- Directed by: Rafal Zielinski
- Written by: Donald P. Borchers Robert Vincent O'Neil Alien Castle
- Produced by: Donald P. Borchers
- Starring: C. Thomas Howell Renée Humphrey Krista Errickson David Labiosa
- Cinematography: Zoltán David
- Edited by: Paul Martin Smith
- Music by: Fritz Doddy Jonathan Elias Alex Lasarenko
- Production companies: Skouras Pictures Planet Productions
- Distributed by: Paramount Home Video
- Release date: February 9, 1994;
- Running time: 102 minutes
- Country: United States
- Language: English

= Jailbait (1994 film) =

1994 American film by Rafal Zielinski

Jailbait is a 1994 American film directed by Rafal Zielinski.

==Premise==
Seventeen year old Kyle comes to the big city in search of her half-sister, Merci.

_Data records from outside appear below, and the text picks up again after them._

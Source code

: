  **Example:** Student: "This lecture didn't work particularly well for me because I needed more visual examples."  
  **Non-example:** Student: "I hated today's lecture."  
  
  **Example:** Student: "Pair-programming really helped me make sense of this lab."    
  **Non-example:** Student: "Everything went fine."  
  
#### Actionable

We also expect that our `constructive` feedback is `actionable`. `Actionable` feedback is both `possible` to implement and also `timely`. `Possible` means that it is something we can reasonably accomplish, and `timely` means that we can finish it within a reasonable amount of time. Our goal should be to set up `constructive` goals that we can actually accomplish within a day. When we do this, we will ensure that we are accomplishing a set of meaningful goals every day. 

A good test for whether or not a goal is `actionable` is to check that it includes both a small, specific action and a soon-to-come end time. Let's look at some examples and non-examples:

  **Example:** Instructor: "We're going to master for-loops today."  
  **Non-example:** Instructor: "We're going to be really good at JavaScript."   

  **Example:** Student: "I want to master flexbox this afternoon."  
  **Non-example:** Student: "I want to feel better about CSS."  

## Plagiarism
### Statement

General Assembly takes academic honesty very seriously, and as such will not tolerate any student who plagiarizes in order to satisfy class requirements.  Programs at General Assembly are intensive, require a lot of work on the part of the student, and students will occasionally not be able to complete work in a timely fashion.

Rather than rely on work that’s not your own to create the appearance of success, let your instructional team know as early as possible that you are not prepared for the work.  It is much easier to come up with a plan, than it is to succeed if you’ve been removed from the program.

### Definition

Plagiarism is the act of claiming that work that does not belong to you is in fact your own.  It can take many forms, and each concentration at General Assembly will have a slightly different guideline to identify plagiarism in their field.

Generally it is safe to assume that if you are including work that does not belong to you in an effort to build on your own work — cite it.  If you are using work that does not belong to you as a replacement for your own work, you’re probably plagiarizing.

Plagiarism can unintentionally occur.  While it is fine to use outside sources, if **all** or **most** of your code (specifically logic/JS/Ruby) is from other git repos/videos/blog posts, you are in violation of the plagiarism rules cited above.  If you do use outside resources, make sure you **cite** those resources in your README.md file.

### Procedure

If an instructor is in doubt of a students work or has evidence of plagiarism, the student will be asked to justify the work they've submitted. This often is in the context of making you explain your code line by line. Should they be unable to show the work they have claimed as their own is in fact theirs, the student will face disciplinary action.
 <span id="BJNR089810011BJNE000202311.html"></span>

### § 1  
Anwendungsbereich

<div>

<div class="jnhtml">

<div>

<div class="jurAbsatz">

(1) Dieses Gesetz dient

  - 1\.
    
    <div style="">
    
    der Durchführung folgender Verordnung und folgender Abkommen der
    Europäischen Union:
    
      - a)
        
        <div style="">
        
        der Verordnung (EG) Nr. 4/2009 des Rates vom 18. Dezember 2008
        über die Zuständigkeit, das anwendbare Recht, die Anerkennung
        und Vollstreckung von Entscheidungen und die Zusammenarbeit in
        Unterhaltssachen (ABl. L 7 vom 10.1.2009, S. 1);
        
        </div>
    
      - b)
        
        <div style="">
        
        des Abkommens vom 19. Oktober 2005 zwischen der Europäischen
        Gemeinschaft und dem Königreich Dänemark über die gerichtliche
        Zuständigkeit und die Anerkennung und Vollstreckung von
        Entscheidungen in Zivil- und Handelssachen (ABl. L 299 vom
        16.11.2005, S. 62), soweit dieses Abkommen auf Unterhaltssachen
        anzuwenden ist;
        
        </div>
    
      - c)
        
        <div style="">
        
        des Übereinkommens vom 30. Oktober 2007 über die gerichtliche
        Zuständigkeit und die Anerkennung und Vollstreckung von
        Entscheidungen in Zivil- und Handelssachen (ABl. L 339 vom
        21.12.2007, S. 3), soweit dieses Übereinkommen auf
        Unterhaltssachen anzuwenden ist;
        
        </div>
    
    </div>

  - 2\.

Merci is on the run — from both the police and criminals — after being used to set up a murder. Kyle must convince a policeman, Lee Teffler, to help her find her sister.

==Cast==
- C. Thomas Howell as Sergeant Lee Teffler
- Renée Humphrey as Kyle Bradley
- Krista Errickson as Merci Cooper
- David Labiosa as Roman Delphino
- Angel Aviles as Pizza Girl
- Ron Karabatsos as Kelso
- Dean Norris as Hershiser

==Production==
Filming started under the direction of Alien Castle. But production was running behind schedule so he was replaced.
==Reception==
The North County Times called it "one of those silly, quick to video jokes." Another critic said "Howell continues his slide into made-for-video oblivion."